Data to examine START
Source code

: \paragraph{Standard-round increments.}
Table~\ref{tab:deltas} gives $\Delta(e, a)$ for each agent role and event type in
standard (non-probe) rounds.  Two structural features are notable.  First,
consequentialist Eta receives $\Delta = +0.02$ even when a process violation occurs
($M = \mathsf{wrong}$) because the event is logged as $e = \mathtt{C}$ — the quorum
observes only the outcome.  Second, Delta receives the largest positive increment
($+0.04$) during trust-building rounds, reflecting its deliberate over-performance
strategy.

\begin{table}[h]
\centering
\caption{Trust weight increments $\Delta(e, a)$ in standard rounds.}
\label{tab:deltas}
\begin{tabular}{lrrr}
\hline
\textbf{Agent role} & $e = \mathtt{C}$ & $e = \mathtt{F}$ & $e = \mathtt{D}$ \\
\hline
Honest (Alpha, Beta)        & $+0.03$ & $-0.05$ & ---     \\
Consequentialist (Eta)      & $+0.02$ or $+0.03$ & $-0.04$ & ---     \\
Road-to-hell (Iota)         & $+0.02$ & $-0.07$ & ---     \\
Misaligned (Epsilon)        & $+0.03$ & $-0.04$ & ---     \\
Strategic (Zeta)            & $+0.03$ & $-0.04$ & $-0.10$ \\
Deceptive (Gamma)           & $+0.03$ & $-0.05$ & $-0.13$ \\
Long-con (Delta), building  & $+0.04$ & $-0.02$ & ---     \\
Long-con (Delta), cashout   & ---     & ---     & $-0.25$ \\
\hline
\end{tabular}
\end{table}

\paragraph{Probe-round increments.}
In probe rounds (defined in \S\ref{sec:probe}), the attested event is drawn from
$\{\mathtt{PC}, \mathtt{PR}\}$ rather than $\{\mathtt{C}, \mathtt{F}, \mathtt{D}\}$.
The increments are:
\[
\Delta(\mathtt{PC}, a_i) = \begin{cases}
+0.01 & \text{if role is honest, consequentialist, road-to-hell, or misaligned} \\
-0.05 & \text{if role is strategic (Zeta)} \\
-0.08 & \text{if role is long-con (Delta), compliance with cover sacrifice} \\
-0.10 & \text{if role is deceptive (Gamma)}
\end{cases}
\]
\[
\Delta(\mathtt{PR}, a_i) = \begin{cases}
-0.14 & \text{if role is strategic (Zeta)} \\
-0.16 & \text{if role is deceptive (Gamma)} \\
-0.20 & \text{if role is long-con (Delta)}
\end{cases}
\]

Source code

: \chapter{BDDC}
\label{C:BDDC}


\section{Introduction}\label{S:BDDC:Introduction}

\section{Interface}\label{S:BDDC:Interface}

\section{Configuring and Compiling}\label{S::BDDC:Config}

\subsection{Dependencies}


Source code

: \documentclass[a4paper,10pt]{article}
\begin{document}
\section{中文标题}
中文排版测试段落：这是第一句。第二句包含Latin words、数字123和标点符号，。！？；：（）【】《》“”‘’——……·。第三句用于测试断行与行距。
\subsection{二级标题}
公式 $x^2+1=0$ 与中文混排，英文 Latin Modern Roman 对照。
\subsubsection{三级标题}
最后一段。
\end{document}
Data to examine END
## Work task
Return all lines of the material above in which "cases" occurs.

## Exercise result
\Delta(\mathtt{PC}, a_i) = \begin{cases}
\end{cases}
\Delta(\mathtt{PR}, a_i) = \begin{cases}
\end{cases}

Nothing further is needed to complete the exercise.